ACTIVITY: Only the lines from the one containing "祁漾心疼地抱着我，还想为祁棋说话。" to the end of the records belong in the output; print them exactly.
Start of Block
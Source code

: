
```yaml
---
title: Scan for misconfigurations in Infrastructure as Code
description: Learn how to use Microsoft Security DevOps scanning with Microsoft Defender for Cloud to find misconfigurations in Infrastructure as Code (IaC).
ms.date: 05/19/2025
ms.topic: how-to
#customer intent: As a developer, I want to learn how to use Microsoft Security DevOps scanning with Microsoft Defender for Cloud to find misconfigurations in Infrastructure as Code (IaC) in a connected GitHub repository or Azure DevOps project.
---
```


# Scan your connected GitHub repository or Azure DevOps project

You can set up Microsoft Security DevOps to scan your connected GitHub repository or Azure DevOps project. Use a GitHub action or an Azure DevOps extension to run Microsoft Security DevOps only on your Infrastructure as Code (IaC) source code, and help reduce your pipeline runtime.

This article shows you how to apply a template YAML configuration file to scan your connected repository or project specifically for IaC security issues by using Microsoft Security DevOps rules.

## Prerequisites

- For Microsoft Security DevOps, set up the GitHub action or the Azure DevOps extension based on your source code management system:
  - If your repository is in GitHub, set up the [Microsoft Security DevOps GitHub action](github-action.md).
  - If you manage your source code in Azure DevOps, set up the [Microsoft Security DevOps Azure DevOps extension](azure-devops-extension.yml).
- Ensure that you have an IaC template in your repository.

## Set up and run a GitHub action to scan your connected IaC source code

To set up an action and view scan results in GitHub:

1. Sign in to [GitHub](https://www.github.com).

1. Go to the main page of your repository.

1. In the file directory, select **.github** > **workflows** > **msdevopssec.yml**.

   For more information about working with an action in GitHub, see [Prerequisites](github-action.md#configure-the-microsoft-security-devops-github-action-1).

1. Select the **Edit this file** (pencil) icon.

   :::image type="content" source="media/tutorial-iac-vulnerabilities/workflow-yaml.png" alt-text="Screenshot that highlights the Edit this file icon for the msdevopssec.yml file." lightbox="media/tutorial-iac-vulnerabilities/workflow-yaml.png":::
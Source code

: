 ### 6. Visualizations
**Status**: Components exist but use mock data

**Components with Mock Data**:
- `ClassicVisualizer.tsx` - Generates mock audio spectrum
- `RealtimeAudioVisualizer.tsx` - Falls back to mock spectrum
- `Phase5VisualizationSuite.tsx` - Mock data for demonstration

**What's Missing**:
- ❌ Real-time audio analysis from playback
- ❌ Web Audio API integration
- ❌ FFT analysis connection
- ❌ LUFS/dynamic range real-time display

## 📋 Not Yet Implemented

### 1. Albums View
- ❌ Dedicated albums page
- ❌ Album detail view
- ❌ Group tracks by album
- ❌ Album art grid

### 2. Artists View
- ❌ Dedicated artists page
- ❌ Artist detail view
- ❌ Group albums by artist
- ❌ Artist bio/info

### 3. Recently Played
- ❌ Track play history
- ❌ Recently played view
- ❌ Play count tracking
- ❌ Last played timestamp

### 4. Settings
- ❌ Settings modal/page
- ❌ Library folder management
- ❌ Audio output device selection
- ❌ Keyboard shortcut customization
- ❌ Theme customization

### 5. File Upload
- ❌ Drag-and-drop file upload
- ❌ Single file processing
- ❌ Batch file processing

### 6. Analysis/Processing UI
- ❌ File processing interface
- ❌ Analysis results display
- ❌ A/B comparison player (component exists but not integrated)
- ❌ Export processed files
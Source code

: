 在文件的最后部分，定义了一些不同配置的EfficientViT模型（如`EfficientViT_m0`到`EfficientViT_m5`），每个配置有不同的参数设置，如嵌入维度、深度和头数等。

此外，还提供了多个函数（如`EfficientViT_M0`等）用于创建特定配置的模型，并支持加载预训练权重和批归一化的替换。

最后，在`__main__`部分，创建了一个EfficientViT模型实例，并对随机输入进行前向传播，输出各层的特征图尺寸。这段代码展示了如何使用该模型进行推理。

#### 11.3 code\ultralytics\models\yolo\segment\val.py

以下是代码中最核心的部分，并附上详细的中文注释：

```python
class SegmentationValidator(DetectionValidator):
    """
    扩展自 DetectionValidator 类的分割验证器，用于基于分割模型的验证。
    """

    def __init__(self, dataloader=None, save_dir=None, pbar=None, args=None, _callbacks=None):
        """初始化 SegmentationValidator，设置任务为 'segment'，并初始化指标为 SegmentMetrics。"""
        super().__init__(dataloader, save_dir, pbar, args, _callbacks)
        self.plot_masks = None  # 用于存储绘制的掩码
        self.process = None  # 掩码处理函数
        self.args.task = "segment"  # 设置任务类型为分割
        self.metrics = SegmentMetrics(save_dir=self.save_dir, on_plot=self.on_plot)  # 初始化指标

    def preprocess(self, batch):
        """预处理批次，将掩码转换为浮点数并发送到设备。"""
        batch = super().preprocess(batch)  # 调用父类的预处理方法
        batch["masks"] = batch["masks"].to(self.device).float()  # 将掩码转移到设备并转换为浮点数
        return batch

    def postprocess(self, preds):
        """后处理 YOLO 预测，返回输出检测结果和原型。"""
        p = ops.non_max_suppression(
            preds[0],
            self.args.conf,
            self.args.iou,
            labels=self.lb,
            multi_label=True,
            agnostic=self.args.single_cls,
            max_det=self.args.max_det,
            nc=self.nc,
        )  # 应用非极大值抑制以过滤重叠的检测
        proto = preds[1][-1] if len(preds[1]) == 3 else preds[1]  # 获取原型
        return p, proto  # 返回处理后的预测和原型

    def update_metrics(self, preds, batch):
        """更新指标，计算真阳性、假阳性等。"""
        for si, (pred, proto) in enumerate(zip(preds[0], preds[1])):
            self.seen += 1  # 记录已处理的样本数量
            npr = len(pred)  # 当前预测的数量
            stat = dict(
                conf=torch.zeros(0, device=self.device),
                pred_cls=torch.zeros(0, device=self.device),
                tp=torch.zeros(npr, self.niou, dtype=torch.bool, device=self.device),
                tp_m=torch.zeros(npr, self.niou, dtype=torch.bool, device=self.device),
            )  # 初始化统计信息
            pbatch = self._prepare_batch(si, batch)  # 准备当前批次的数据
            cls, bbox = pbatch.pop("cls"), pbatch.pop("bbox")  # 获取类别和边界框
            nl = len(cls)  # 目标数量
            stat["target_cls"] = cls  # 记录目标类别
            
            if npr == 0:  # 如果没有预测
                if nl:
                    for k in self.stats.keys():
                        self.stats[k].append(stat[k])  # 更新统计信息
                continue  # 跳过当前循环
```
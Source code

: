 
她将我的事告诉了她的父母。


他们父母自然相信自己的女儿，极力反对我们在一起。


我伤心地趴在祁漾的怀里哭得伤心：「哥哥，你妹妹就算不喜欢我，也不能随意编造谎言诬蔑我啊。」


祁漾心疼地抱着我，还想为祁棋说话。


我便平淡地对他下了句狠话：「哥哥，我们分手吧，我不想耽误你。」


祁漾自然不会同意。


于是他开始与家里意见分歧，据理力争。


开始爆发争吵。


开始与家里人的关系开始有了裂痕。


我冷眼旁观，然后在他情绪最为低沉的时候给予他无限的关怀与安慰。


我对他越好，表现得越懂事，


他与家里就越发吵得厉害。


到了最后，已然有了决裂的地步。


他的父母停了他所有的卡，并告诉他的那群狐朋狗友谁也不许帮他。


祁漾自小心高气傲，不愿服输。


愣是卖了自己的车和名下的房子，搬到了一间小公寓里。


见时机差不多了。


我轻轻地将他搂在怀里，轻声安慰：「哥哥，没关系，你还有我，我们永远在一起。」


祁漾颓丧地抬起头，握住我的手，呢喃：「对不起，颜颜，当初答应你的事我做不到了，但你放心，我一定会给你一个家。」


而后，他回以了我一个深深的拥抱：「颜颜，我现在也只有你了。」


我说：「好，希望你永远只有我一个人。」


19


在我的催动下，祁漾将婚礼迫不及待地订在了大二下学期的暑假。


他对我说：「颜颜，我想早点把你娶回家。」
End of Block
SOLUTION TO THE PROBLEM:
祁漾心疼地抱着我，还想为祁棋说话。


我便平淡地对他下了句狠话：「哥哥，我们分手吧，我不想耽误你。」


祁漾自然不会同意。


于是他开始与家里意见分歧，据理力争。


开始爆发争吵。


开始与家里人的关系开始有了裂痕。


我冷眼旁观，然后在他情绪最为低沉的时候给予他无限的关怀与安慰。


我对他越好，表现得越懂事，


他与家里就越发吵得厉害。


到了最后，已然有了决裂的地步。


他的父母停了他所有的卡，并告诉他的那群狐朋狗友谁也不许帮他。


祁漾自小心高气傲，不愿服输。


愣是卖了自己的车和名下的房子，搬到了一间小公寓里。


见时机差不多了。


我轻轻地将他搂在怀里，轻声安慰：「哥哥，没关系，你还有我，我们永远在一起。」


祁漾颓丧地抬起头，握住我的手，呢喃：「对不起，颜颜，当初答应你的事我做不到了，但你放心，我一定会给你一个家。」


而后，他回以了我一个深深的拥抱：「颜颜，我现在也只有你了。」


我说：「好，希望你永远只有我一个人。」


19


在我的催动下，祁漾将婚礼迫不及待地订在了大二下学期的暑假。


他对我说：「颜颜，我想早点把你娶回家。」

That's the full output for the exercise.